I’ve had an interest in the environment since I was at school, but more recently I was struck by the amount of “stuff” contained in the distribution warehouses near my home and about the impact it has on the planet. I wanted to do something about it and, after being made redundant, I decided to act. So, alongside applying for jobs I thought I could get, I also applied for my dream jobs. My role now is in the latter category.
What was your first environment job?
This is my first official environment job, although I did perform some environment duties for my last employer.
How did you get your role?
While working as an operations support manager, I wanted to give my team a project that wasn’t directly related to their day-to-day roles, so I formed a green team to look at the environmental impact of our site. One of the things we looked at was energy use, which resulted in my joining the company’s steering committee on the carbon reduction commitment (CRC). From there I began to drive energy efficiency across the UK sites and to report on energy management. I believe the changes I instigated and the knowledge I gained were key in my getting my current job.
How have you progressed your environment career?

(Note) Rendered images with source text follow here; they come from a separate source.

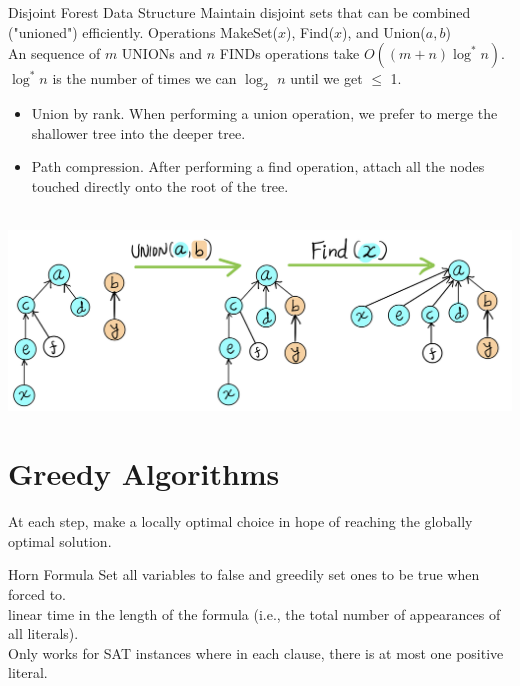 \documentclass[10pt,a4paper]{article}
\begin{document}
\begin{multicols}{3}
\begin{textbox}{Disjoint Forest Data Structure} 
    Maintain disjoint sets that can be combined ("unioned") efficiently. Operations MakeSet($x$), Find($x$), and Union($a, b$)\\
    \linebreak
     An sequence of $m$ UNIONs and $n$ FINDs operations take $O((m + n) \log^* n)$.\\
     $\log^* n$ is the number of times we can $\log_2$ $n$ until we get $\leq$ 1.\\
    \begin{itemize}
        \item Union by rank. When performing a union operation, we prefer to merge the shallower tree into the deeper tree.
        \item Path compression. After performing a find operation, attach all the nodes touched directly onto the root of the tree.
    \end{itemize}
    \\
    \includegraphics[width=\textwidth]{images/Union-Find.jpeg}
\end{textbox}

\section{Greedy Algorithms}

\begin{textbox}{}
     At each step, make a locally optimal choice in hope of reaching the globally optimal solution. \\
\end{textbox}
\begin{textbox}{Horn Formula}
     Set all variables to false and greedily set ones to be true when forced to.\\
    \linebreak
     linear time in the length of the formula (i.e., the total number of appearances of all literals). \\
    \linebreak
     Only works for SAT instances where in each clause, there is at most one positive literal.
\end{textbox}


\end{multicols}
\end{document}
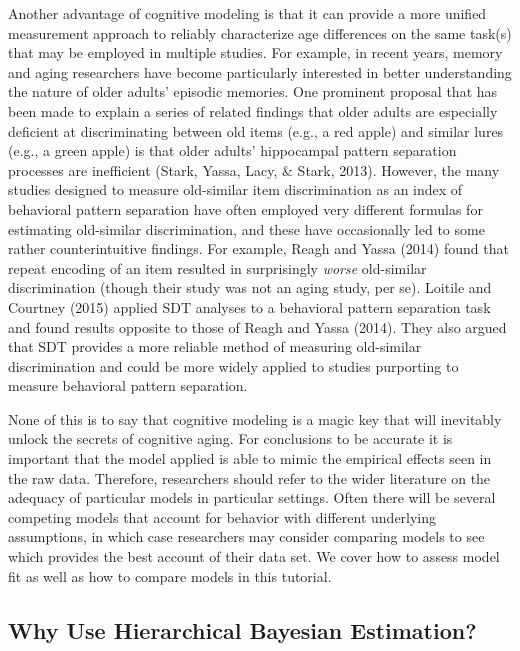 \documentclass[
  english,
  ,man,floatsintext]{apa6}
\begin{document}
Another advantage of cognitive modeling is that it can provide a more unified measurement approach to reliably characterize age differences on the same task(s) that may be employed in multiple studies. For example, in recent years, memory and aging researchers have become particularly interested in better understanding the nature of older adults' episodic memories. One prominent proposal that has been made to explain a series of related findings that older adults are especially deficient at discriminating between old items (e.g., a red apple) and similar lures (e.g., a green apple) is that older adults' hippocampal pattern separation processes are inefficient (Stark, Yassa, Lacy, \& Stark, 2013). However, the many studies designed to measure old-similar item discrimination as an index of behavioral pattern separation have often employed very different formulas for estimating old-similar discrimination, and these have occasionally led to some rather counterintuitive findings. For example, Reagh and Yassa (2014) found that repeat encoding of an item resulted in surprisingly \emph{worse} old-similar discrimination (though their study was not an aging study, per se). Loitile and Courtney (2015) applied SDT analyses to a behavioral pattern separation task and found results opposite to those of Reagh and Yassa (2014). They also argued that SDT provides a more reliable method of measuring old-similar discrimination and could be more widely applied to studies purporting to measure behavioral pattern separation.

None of this is to say that cognitive modeling is a magic key that will inevitably unlock the secrets of cognitive aging. For conclusions to be accurate it is important that the model applied is able to mimic the empirical effects seen in the raw data. Therefore, researchers should refer to the wider literature on the adequacy of particular models in particular settings. Often there will be several competing models that account for behavior with different underlying assumptions, in which case researchers may consider comparing models to see which provides the best account of their data set. We cover how to assess model fit as well as how to compare models in this tutorial.

\hypertarget{why-use-hierarchical-bayesian-estimation}{%
\subsection{Why Use Hierarchical Bayesian Estimation?}\label{why-use-hierarchical-bayesian-estimation}}
\end{document}
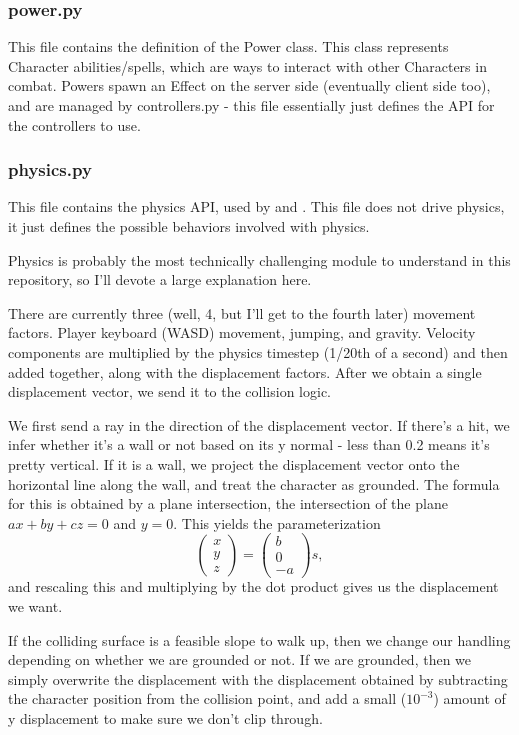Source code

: \documentclass{article}
\begin{document}
\subsubsection{power.py}
This file contains the definition of the Power class. This class represents Character
abilities/spells, which are ways to interact with other Characters in combat.
Powers spawn an Effect on the server side (eventually client side too), and are
managed by controllers.py - this file essentially just defines the API for the
controllers to use.
\subsubsection{physics.py}
This file contains the physics API, used by  and
. This file does not drive physics, it just defines the possible
behaviors involved with physics.

Physics is probably the most technically challenging module to understand in this
repository, so I'll devote a large explanation here.

There are currently three (well, 4, but I'll get to the fourth later) movement
factors. Player keyboard (WASD) movement, jumping, and gravity. Velocity
components are multiplied by the physics timestep (1/20th of a second) and then
added together, along with the displacement factors. After we obtain a single
displacement vector, we send it to the collision logic.

We first send a ray in the direction of the displacement vector.
If there's a hit, we infer whether it's a wall or not based on its y normal -
less than 0.2 means it's pretty vertical. If it is a wall, we project the
displacement vector onto the horizontal line along the wall, and treat the character
as grounded.
The formula for this is obtained by a plane intersection, the intersection of the
plane $ax + by + cz = 0$ and $y = 0$. This yields the parameterization
\[
\begin{pmatrix}
    x\\
    y\\
    z 
\end{pmatrix} =
\begin{pmatrix}
    b\\0\\-a
\end{pmatrix}s,\]
and rescaling this and multiplying by the dot product gives us the displacement
we want.

If the colliding surface is a feasible slope to walk up, then we change
our handling depending on whether we are grounded or not. If we are grounded,
then we simply overwrite the displacement with the displacement obtained
by subtracting the character position from the collision point, and
add a small ($10^{-3}$) amount of y displacement to make sure we don't
clip through.
\end{document}
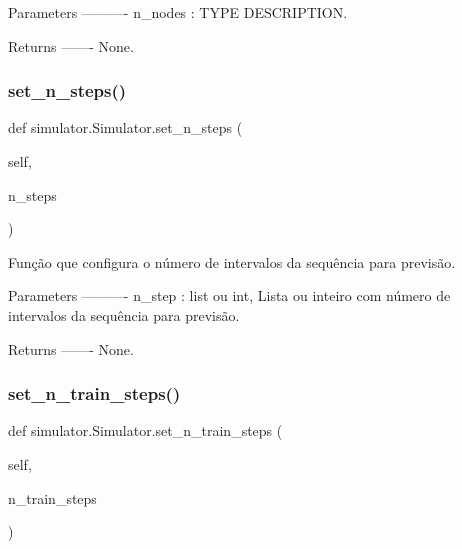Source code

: \begin{DoxyVerb}Parameters
----------
n_nodes : TYPE
    DESCRIPTION.

Returns
-------
None.\end{DoxyVerb}
 \mbox{\label{classsimulator_1_1Simulator_a0d6a95bda569d042c1d762f59af562b5}} 
\subsubsection{\texorpdfstring{set\+\_\+n\+\_\+steps()}{set\_n\_steps()}}
{\footnotesize\ttfamily def simulator.\+Simulator.\+set\+\_\+n\+\_\+steps (\begin{DoxyParamCaption}\item[{}]{self,  }\item[{}]{n\+\_\+steps }\end{DoxyParamCaption})}

\begin{DoxyVerb}Função que configura o número de intervalos da sequência para previsão.

Parameters
----------
n_step : list ou int,
    Lista ou inteiro com número de intervalos da sequência para previsão.

Returns
-------
None.\end{DoxyVerb}
 \mbox{\label{classsimulator_1_1Simulator_af88917d7bc1833f4fdbcbb57bc0c9de6}} 
\subsubsection{\texorpdfstring{set\+\_\+n\+\_\+train\+\_\+steps()}{set\_n\_train\_steps()}}
{\footnotesize\ttfamily def simulator.\+Simulator.\+set\+\_\+n\+\_\+train\+\_\+steps (\begin{DoxyParamCaption}\item[{}]{self,  }\item[{}]{n\+\_\+train\+\_\+steps }\end{DoxyParamCaption})}

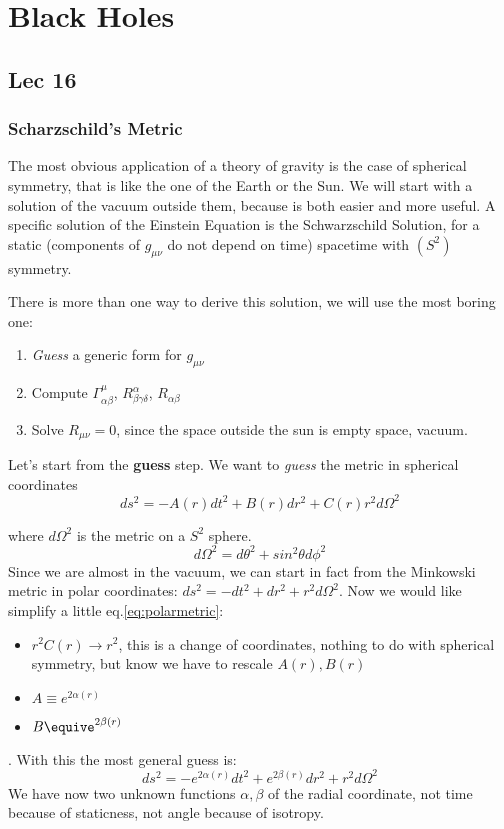 \chapter{Black Holes}
\section{Lec 16}
\subsection{Scharzschild's Metric}
The most obvious application of a theory of gravity is the case of spherical symmetry, that is like the one of the Earth or the Sun. We will start with a solution of the vacuum outside them, because is both easier and more useful. 
A specific solution of the Einstein Equation is the Schwarzschild Solution, for a static (components of $g_{\mu \nu }$ do not depend on time) spacetime with $\left( S^{2} \right)$ symmetry.\par
There is more than one way to derive this solution, we will use the most boring one:
\begin{enumerate}
\item \emph{Guess} a generic form for $g_{\mu \nu } $
\item Compute $\Gamma ^{\mu }_{\alpha \beta }$, $R^{\alpha }_{\beta \gamma \delta }$, $R_{\alpha \beta }$
\item Solve $R_{\mu \nu } = 0$, since the space outside the sun is empty space, vacuum.
\end{enumerate}

Let's start from the \textbf{guess} step.
We want to \emph{guess} the metric in spherical coordinates 
\begin{equation}\label{eq:polarmetric}
ds^{2}= -A\left( r \right) dt^{2} + B\left( r \right) dr^{2} + C\left( r \right) r^{2}d\Omega ^{2}
\end{equation}

where $d\Omega ^{2}$ is the metric on a $S^{2}$ sphere.
\[
	d\Omega ^{2} = d\theta ^{2} + sin^{2}\theta d\phi ^{2}
\]
Since we are almost in the vacuum, we can start in fact from the Minkowski metric in polar coordinates: $ds^{2 }=-dt^{2} +dr^{2}+r^{2}d\Omega ^{2} $.
Now we would like simplify a little eq.\ref{eq:polarmetric}:
\begin{itemize}
\item $r^{2}C\left( r \right) \to  r^{2}$, this is a change of coordinates, nothing to do with spherical symmetry, but know we have to rescale $A\left( r \right), B\left( r \right)$
\item $A \equiv e^{2\alpha \left( r \right)}$
\item $B\equive^{2\beta \left( r \right)}$
\end{itemize}.
With this the most general guess is:
\begin{equation}\label{eq:pmetric2}
ds^{2} = -e^{2\alpha \left( r \right)}dt^{2} + e^{2\beta \left( r \right)}dr^{2} + r^{2}d\Omega ^{2}
\end{equation}
We have now two unknown functions $\alpha ,\beta $ of the radial coordinate, not time because of staticness, not angle because of isotropy.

I went on an ISO 14001 internal auditor course and then took the IEMA Associate certificate. I also became a member of the local environmental business network, which enabled me to network and discuss issues.
What does your current role involve?
My role is as wide ranging as I want to make it. I have responsibility for utility budgets; CRC and sustainability reporting; writing business cases for energy and water efficiency technologies; compliance with legislation; waste management; and biodiversity. The list is endless and changes almost daily.
How has your role changed?
When I first started looking at environment issues, the emphasis was on reporting under the CRC, but that is changing and energy management has become just one of the areas I work across.
What’s the best part of your work?
The variety! From installing energy-saving technologies to improving green spaces, the projects I am involved in mean that every day is different. I also enjoy going around the hospital discussing sustainability with staff.
What’s the hardest part of your job?
Trying to get time with people to move projects forward. This is especially difficult in an acute NHS hospital.
What was the last training/event you attended?
A two-day energy management training course at BRE.
What did you bring back to your job?
A reminder of the importance of good quality data for energy management, and an insight into matrices to help us map out improvements.
What are the most important skills for your role?
Organisation is very important, as there are so many different elements to my role it’s easy to lose track. A willingness to ask questions is also important, as well as evaluation skills – there are a lot of technologies and consultancy services on offer. Persistence, patience and the ability to talk to complete strangers are also key.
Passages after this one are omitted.